Starting at the first line of the entries below, output every line exactly, up to and including the line with "### Классовые обработчики".
____________
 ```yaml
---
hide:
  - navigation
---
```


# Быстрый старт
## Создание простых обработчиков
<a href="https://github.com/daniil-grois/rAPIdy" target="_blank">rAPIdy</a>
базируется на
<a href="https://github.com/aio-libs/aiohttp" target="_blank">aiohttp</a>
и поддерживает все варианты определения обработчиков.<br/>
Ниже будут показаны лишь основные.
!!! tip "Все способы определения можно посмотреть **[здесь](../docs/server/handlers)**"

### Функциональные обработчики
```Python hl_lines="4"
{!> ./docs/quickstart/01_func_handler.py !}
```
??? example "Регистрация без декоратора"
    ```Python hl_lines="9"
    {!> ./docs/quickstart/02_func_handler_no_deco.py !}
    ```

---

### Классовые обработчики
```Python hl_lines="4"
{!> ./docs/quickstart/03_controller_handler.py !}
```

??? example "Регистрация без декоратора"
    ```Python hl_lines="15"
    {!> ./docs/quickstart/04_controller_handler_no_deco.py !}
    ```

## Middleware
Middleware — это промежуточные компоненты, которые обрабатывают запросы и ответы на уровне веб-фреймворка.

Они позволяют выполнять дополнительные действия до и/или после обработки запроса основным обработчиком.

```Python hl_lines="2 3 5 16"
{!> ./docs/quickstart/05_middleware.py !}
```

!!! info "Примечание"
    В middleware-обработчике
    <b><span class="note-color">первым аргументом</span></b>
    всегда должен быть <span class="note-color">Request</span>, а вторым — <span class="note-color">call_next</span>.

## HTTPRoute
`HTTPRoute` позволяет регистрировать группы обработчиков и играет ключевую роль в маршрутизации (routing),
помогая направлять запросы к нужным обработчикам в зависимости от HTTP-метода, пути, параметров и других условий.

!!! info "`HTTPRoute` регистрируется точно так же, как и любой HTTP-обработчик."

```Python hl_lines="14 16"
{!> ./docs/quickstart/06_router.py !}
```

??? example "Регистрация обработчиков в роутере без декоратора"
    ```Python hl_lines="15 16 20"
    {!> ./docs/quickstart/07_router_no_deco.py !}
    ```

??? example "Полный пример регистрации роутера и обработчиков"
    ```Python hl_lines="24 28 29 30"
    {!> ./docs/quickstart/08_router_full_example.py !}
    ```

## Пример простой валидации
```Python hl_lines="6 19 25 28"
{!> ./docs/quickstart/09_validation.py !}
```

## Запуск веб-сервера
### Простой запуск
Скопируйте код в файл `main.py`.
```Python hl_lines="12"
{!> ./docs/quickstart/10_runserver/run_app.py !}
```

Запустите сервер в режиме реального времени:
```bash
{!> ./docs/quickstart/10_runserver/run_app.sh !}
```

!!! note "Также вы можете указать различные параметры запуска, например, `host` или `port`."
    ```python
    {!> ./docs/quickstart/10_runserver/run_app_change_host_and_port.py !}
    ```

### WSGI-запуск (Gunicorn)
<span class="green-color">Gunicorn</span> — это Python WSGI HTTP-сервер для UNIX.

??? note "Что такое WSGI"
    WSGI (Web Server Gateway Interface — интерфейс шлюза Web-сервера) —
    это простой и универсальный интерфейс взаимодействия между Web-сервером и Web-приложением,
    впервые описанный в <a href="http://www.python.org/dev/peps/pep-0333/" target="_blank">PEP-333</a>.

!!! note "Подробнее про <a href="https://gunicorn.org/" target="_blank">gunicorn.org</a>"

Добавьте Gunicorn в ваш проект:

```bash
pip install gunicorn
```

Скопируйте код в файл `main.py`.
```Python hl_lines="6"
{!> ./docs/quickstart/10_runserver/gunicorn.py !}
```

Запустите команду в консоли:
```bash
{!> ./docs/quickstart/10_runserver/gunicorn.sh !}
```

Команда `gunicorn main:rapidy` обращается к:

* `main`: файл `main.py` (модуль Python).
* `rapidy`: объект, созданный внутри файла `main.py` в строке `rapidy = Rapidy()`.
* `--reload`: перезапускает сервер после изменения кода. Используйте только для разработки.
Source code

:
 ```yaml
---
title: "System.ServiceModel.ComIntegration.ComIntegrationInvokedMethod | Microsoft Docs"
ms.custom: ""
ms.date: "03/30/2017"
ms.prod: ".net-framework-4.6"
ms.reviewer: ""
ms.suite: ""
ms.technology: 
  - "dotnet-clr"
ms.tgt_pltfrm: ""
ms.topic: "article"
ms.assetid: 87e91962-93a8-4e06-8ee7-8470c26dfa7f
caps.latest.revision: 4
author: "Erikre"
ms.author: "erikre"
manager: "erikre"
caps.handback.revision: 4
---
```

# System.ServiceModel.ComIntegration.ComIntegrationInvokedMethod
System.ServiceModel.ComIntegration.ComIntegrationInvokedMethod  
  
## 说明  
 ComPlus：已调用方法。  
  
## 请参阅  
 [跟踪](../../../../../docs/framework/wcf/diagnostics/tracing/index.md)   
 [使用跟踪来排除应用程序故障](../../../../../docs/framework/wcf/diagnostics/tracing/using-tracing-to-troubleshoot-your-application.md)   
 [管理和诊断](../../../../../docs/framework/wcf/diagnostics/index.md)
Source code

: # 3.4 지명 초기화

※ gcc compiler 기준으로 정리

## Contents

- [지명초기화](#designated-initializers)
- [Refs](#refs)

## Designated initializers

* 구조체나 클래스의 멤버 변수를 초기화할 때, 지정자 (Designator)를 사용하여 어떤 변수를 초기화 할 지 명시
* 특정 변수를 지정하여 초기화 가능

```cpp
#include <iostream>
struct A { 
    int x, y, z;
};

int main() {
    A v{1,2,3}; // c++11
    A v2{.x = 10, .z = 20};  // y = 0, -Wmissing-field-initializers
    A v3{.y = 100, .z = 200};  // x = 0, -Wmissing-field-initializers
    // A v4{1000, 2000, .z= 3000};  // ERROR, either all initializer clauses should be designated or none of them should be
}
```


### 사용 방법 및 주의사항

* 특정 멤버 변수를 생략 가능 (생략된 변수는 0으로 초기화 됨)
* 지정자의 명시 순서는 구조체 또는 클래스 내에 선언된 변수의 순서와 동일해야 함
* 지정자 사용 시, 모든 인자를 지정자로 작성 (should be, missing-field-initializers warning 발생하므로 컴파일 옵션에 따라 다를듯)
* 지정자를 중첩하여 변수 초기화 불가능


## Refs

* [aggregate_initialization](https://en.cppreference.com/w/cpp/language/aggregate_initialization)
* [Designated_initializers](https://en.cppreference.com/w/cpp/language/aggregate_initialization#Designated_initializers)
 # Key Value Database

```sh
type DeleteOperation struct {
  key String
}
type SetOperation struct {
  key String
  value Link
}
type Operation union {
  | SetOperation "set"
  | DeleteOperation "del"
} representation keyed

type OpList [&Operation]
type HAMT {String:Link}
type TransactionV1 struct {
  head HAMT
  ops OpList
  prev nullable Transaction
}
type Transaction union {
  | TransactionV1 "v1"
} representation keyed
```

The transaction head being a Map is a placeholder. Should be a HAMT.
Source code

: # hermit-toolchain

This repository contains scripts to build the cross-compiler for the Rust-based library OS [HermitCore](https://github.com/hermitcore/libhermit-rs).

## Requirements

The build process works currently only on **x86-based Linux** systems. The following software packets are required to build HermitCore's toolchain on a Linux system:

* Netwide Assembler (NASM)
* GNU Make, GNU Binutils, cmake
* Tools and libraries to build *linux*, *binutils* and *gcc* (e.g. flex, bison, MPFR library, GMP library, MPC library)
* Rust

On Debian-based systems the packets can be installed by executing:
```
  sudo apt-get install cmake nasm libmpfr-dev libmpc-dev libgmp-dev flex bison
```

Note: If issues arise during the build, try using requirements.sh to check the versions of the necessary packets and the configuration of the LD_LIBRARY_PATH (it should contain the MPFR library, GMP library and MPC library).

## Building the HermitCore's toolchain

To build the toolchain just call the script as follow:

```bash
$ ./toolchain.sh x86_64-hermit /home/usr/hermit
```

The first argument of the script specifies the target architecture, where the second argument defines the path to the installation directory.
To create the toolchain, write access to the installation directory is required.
____________
● Solution:
 ```yaml
---
hide:
  - navigation
---
```


# Быстрый старт
## Создание простых обработчиков
<a href="https://github.com/daniil-grois/rAPIdy" target="_blank">rAPIdy</a>
базируется на
<a href="https://github.com/aio-libs/aiohttp" target="_blank">aiohttp</a>
и поддерживает все варианты определения обработчиков.<br/>
Ниже будут показаны лишь основные.
!!! tip "Все способы определения можно посмотреть **[здесь](../docs/server/handlers)**"

### Функциональные обработчики
```Python hl_lines="4"
{!> ./docs/quickstart/01_func_handler.py !}
```
??? example "Регистрация без декоратора"
    ```Python hl_lines="9"
    {!> ./docs/quickstart/02_func_handler_no_deco.py !}
    ```

---

### Классовые обработчики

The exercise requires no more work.